# Saved data entries

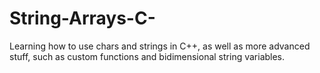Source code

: # String-Arrays-C-
Learning how to use chars and strings in C++, as well as more advanced stuff, such as custom functions and bidimensional string variables.
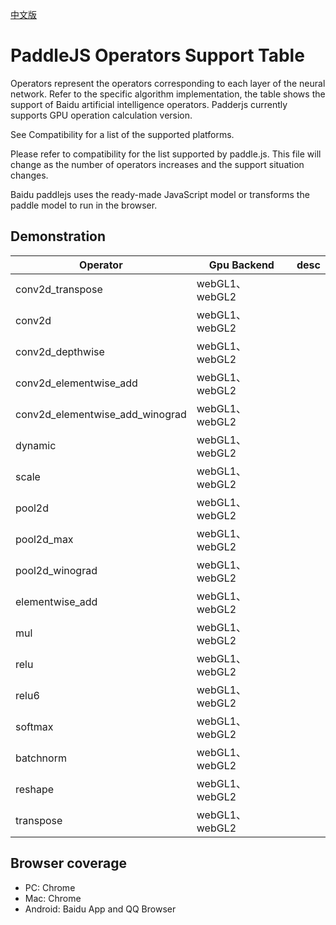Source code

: [中文版](./README_cn.md)
# PaddleJS Operators Support Table

Operators represent the operators corresponding to each layer of the neural network. Refer to the specific algorithm implementation, the table shows the support of Baidu artificial intelligence operators. Padderjs currently supports GPU operation calculation version.

See Compatibility for a list of the supported platforms.

Please refer to compatibility for the list supported by paddle.js. This file will change as the number of operators increases and the support situation changes.

Baidu paddlejs uses the ready-made JavaScript model or transforms the paddle model to run in the browser.

## Demonstration


| Operator      | Gpu Backend    | desc     |
| ------------- | ------------- | ------------- |
| conv2d_transpose   |  webGL1、 webGL2   | |
| conv2d   |  webGL1、 webGL2   | |
| conv2d_depthwise   |  webGL1、 webGL2   | |
| conv2d_elementwise_add   |  webGL1、 webGL2   | |
| conv2d_elementwise_add_winograd   |  webGL1、 webGL2   | |
| dynamic   |  webGL1、 webGL2   | |
| scale   |  webGL1、 webGL2   | |
| pool2d   |  webGL1、 webGL2   | |
| pool2d_max   |  webGL1、 webGL2   | |
| pool2d_winograd   |  webGL1、 webGL2   | |
| elementwise_add   |  webGL1、 webGL2   | |
| mul   |  webGL1、 webGL2   | |
| relu   |  webGL1、 webGL2   | |
| relu6   |  webGL1、 webGL2   | |
| softmax   |  webGL1、 webGL2   | |
| batchnorm   |  webGL1、 webGL2   | |
| reshape   |  webGL1、 webGL2   | |
| transpose   |  webGL1、 webGL2   | |


## Browser coverage

* PC: Chrome
* Mac: Chrome
* Android: Baidu App and QQ Browser


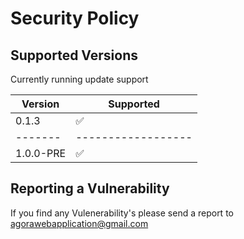 # Security Policy

## Supported Versions

Currently running update support

| Version | Supported          |
| ------- | ------------------ |
| 0.1.3   | :white_check_mark: |
| ------- | ------------------ |
|1.0.0-PRE| :white_check_mark: |

## Reporting a Vulnerability
If you find any Vulenerability's please send a report to agorawebapplication@gmail.com
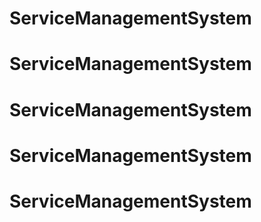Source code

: # ServiceManagementSystem
# ServiceManagementSystem
# ServiceManagementSystem
# ServiceManagementSystem
# ServiceManagementSystem
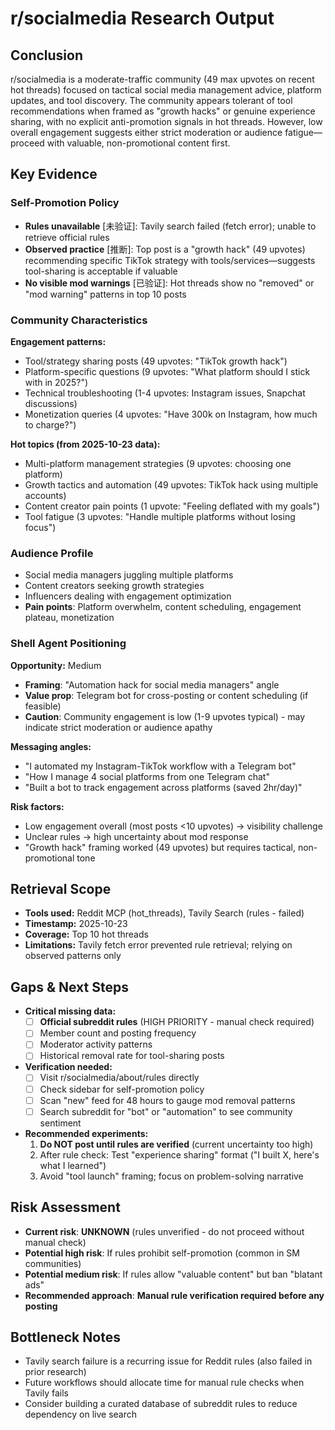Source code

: # r/socialmedia Research Output

## Conclusion
r/socialmedia is a moderate-traffic community (49 max upvotes on recent hot threads) focused on tactical social media management advice, platform updates, and tool discovery. The community appears tolerant of tool recommendations when framed as "growth hacks" or genuine experience sharing, with no explicit anti-promotion signals in hot threads. However, low overall engagement suggests either strict moderation or audience fatigue—proceed with valuable, non-promotional content first.

## Key Evidence

### Self-Promotion Policy
- **Rules unavailable** [未验证]: Tavily search failed (fetch error); unable to retrieve official rules
- **Observed practice** [推断]: Top post is a "growth hack" (49 upvotes) recommending specific TikTok strategy with tools/services—suggests tool-sharing is acceptable if valuable
- **No visible mod warnings** [已验证]: Hot threads show no "removed" or "mod warning" patterns in top 10 posts

### Community Characteristics
**Engagement patterns:**
- Tool/strategy sharing posts (49 upvotes: "TikTok growth hack")
- Platform-specific questions (9 upvotes: "What platform should I stick with in 2025?")
- Technical troubleshooting (1-4 upvotes: Instagram issues, Snapchat discussions)
- Monetization queries (4 upvotes: "Have 300k on Instagram, how much to charge?")

**Hot topics (from 2025-10-23 data):**
- Multi-platform management strategies (9 upvotes: choosing one platform)
- Growth tactics and automation (49 upvotes: TikTok hack using multiple accounts)
- Content creator pain points (1 upvote: "Feeling deflated with my goals")
- Tool fatigue (3 upvotes: "Handle multiple platforms without losing focus")

### Audience Profile
- Social media managers juggling multiple platforms
- Content creators seeking growth strategies
- Influencers dealing with engagement optimization
- **Pain points**: Platform overwhelm, content scheduling, engagement plateau, monetization

### Shell Agent Positioning
**Opportunity:** Medium
- **Framing**: "Automation hack for social media managers" angle
- **Value prop**: Telegram bot for cross-posting or content scheduling (if feasible)
- **Caution**: Community engagement is low (1-9 upvotes typical) - may indicate strict moderation or audience apathy

**Messaging angles:**
- "I automated my Instagram-TikTok workflow with a Telegram bot"
- "How I manage 4 social platforms from one Telegram chat"
- "Built a bot to track engagement across platforms (saved 2hr/day)"

**Risk factors:**
- Low engagement overall (most posts <10 upvotes) → visibility challenge
- Unclear rules → high uncertainty about mod response
- "Growth hack" framing worked (49 upvotes) but requires tactical, non-promotional tone

## Retrieval Scope
- **Tools used:** Reddit MCP (hot_threads), Tavily Search (rules - failed)
- **Timestamp:** 2025-10-23
- **Coverage:** Top 10 hot threads
- **Limitations:** Tavily fetch error prevented rule retrieval; relying on observed patterns only

## Gaps & Next Steps
- **Critical missing data:**
  - [ ] **Official subreddit rules** (HIGH PRIORITY - manual check required)
  - [ ] Member count and posting frequency
  - [ ] Moderator activity patterns
  - [ ] Historical removal rate for tool-sharing posts

- **Verification needed:**
  - [ ] Visit r/socialmedia/about/rules directly
  - [ ] Check sidebar for self-promotion policy
  - [ ] Scan "new" feed for 48 hours to gauge mod removal patterns
  - [ ] Search subreddit for "bot" or "automation" to see community sentiment

- **Recommended experiments:**
  1. **Do NOT post until rules are verified** (current uncertainty too high)
  2. After rule check: Test "experience sharing" format ("I built X, here's what I learned")
  3. Avoid "tool launch" framing; focus on problem-solving narrative

## Risk Assessment
- **Current risk**: **UNKNOWN** (rules unverified - do not proceed without manual check)
- **Potential high risk**: If rules prohibit self-promotion (common in SM communities)
- **Potential medium risk**: If rules allow "valuable content" but ban "blatant ads"
- **Recommended approach**: **Manual rule verification required before any posting**

## Bottleneck Notes
- Tavily search failure is a recurring issue for Reddit rules (also failed in prior research)
- Future workflows should allocate time for manual rule checks when Tavily fails
- Consider building a curated database of subreddit rules to reduce dependency on live search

# What you will do
Exclude the pictures and transcribe all of the entries exactly.

# Exercise solution
Source code

: # String-Arrays-C-
Learning how to use chars and strings in C++, as well as more advanced stuff, such as custom functions and bidimensional string variables.
Source code

: [中文版](./README_cn.md)
# PaddleJS Operators Support Table

Operators represent the operators corresponding to each layer of the neural network. Refer to the specific algorithm implementation, the table shows the support of Baidu artificial intelligence operators. Padderjs currently supports GPU operation calculation version.

See Compatibility for a list of the supported platforms.

Please refer to compatibility for the list supported by paddle.js. This file will change as the number of operators increases and the support situation changes.

Baidu paddlejs uses the ready-made JavaScript model or transforms the paddle model to run in the browser.

## Demonstration


| Operator      | Gpu Backend    | desc     |
| ------------- | ------------- | ------------- |
| conv2d_transpose   |  webGL1、 webGL2   | |
| conv2d   |  webGL1、 webGL2   | |
| conv2d_depthwise   |  webGL1、 webGL2   | |
| conv2d_elementwise_add   |  webGL1、 webGL2   | |
| conv2d_elementwise_add_winograd   |  webGL1、 webGL2   | |
| dynamic   |  webGL1、 webGL2   | |
| scale   |  webGL1、 webGL2   | |
| pool2d   |  webGL1、 webGL2   | |
| pool2d_max   |  webGL1、 webGL2   | |
| pool2d_winograd   |  webGL1、 webGL2   | |
| elementwise_add   |  webGL1、 webGL2   | |
| mul   |  webGL1、 webGL2   | |
| relu   |  webGL1、 webGL2   | |
| relu6   |  webGL1、 webGL2   | |
| softmax   |  webGL1、 webGL2   | |
| batchnorm   |  webGL1、 webGL2   | |
| reshape   |  webGL1、 webGL2   | |
| transpose   |  webGL1、 webGL2   | |


## Browser coverage

* PC: Chrome
* Mac: Chrome
* Android: Baidu App and QQ Browser


 # Security Policy

## Supported Versions

Currently running update support

| Version | Supported          |
| ------- | ------------------ |
| 0.1.3   | :white_check_mark: |
| ------- | ------------------ |
|1.0.0-PRE| :white_check_mark: |

## Reporting a Vulnerability
If you find any Vulenerability's please send a report to agorawebapplication@gmail.com
Source code

: # ServiceManagementSystem
# ServiceManagementSystem
# ServiceManagementSystem
# ServiceManagementSystem
# ServiceManagementSystem
Source code

: # r/socialmedia Research Output

## Conclusion
r/socialmedia is a moderate-traffic community (49 max upvotes on recent hot threads) focused on tactical social media management advice, platform updates, and tool discovery. The community appears tolerant of tool recommendations when framed as "growth hacks" or genuine experience sharing, with no explicit anti-promotion signals in hot threads. However, low overall engagement suggests either strict moderation or audience fatigue—proceed with valuable, non-promotional content first.

## Key Evidence

### Self-Promotion Policy
- **Rules unavailable** [未验证]: Tavily search failed (fetch error); unable to retrieve official rules
- **Observed practice** [推断]: Top post is a "growth hack" (49 upvotes) recommending specific TikTok strategy with tools/services—suggests tool-sharing is acceptable if valuable
- **No visible mod warnings** [已验证]: Hot threads show no "removed" or "mod warning" patterns in top 10 posts

### Community Characteristics
**Engagement patterns:**
- Tool/strategy sharing posts (49 upvotes: "TikTok growth hack")
- Platform-specific questions (9 upvotes: "What platform should I stick with in 2025?")
- Technical troubleshooting (1-4 upvotes: Instagram issues, Snapchat discussions)
- Monetization queries (4 upvotes: "Have 300k on Instagram, how much to charge?")

**Hot topics (from 2025-10-23 data):**
- Multi-platform management strategies (9 upvotes: choosing one platform)
- Growth tactics and automation (49 upvotes: TikTok hack using multiple accounts)
- Content creator pain points (1 upvote: "Feeling deflated with my goals")
- Tool fatigue (3 upvotes: "Handle multiple platforms without losing focus")

### Audience Profile
- Social media managers juggling multiple platforms
- Content creators seeking growth strategies
- Influencers dealing with engagement optimization
- **Pain points**: Platform overwhelm, content scheduling, engagement plateau, monetization

### Shell Agent Positioning
**Opportunity:** Medium
- **Framing**: "Automation hack for social media managers" angle
- **Value prop**: Telegram bot for cross-posting or content scheduling (if feasible)
- **Caution**: Community engagement is low (1-9 upvotes typical) - may indicate strict moderation or audience apathy

**Messaging angles:**
- "I automated my Instagram-TikTok workflow with a Telegram bot"
- "How I manage 4 social platforms from one Telegram chat"
- "Built a bot to track engagement across platforms (saved 2hr/day)"

**Risk factors:**
- Low engagement overall (most posts <10 upvotes) → visibility challenge
- Unclear rules → high uncertainty about mod response
- "Growth hack" framing worked (49 upvotes) but requires tactical, non-promotional tone

## Retrieval Scope
- **Tools used:** Reddit MCP (hot_threads), Tavily Search (rules - failed)
- **Timestamp:** 2025-10-23
- **Coverage:** Top 10 hot threads
- **Limitations:** Tavily fetch error prevented rule retrieval; relying on observed patterns only

## Gaps & Next Steps
- **Critical missing data:**
  - [ ] **Official subreddit rules** (HIGH PRIORITY - manual check required)
  - [ ] Member count and posting frequency
  - [ ] Moderator activity patterns
  - [ ] Historical removal rate for tool-sharing posts

- **Verification needed:**
  - [ ] Visit r/socialmedia/about/rules directly
  - [ ] Check sidebar for self-promotion policy
  - [ ] Scan "new" feed for 48 hours to gauge mod removal patterns
  - [ ] Search subreddit for "bot" or "automation" to see community sentiment

- **Recommended experiments:**
  1. **Do NOT post until rules are verified** (current uncertainty too high)
  2. After rule check: Test "experience sharing" format ("I built X, here's what I learned")
  3. Avoid "tool launch" framing; focus on problem-solving narrative

## Risk Assessment
- **Current risk**: **UNKNOWN** (rules unverified - do not proceed without manual check)
- **Potential high risk**: If rules prohibit self-promotion (common in SM communities)
- **Potential medium risk**: If rules allow "valuable content" but ban "blatant ads"
- **Recommended approach**: **Manual rule verification required before any posting**

## Bottleneck Notes
- Tavily search failure is a recurring issue for Reddit rules (also failed in prior research)
- Future workflows should allocate time for manual rule checks when Tavily fails
- Consider building a curated database of subreddit rules to reduce dependency on live search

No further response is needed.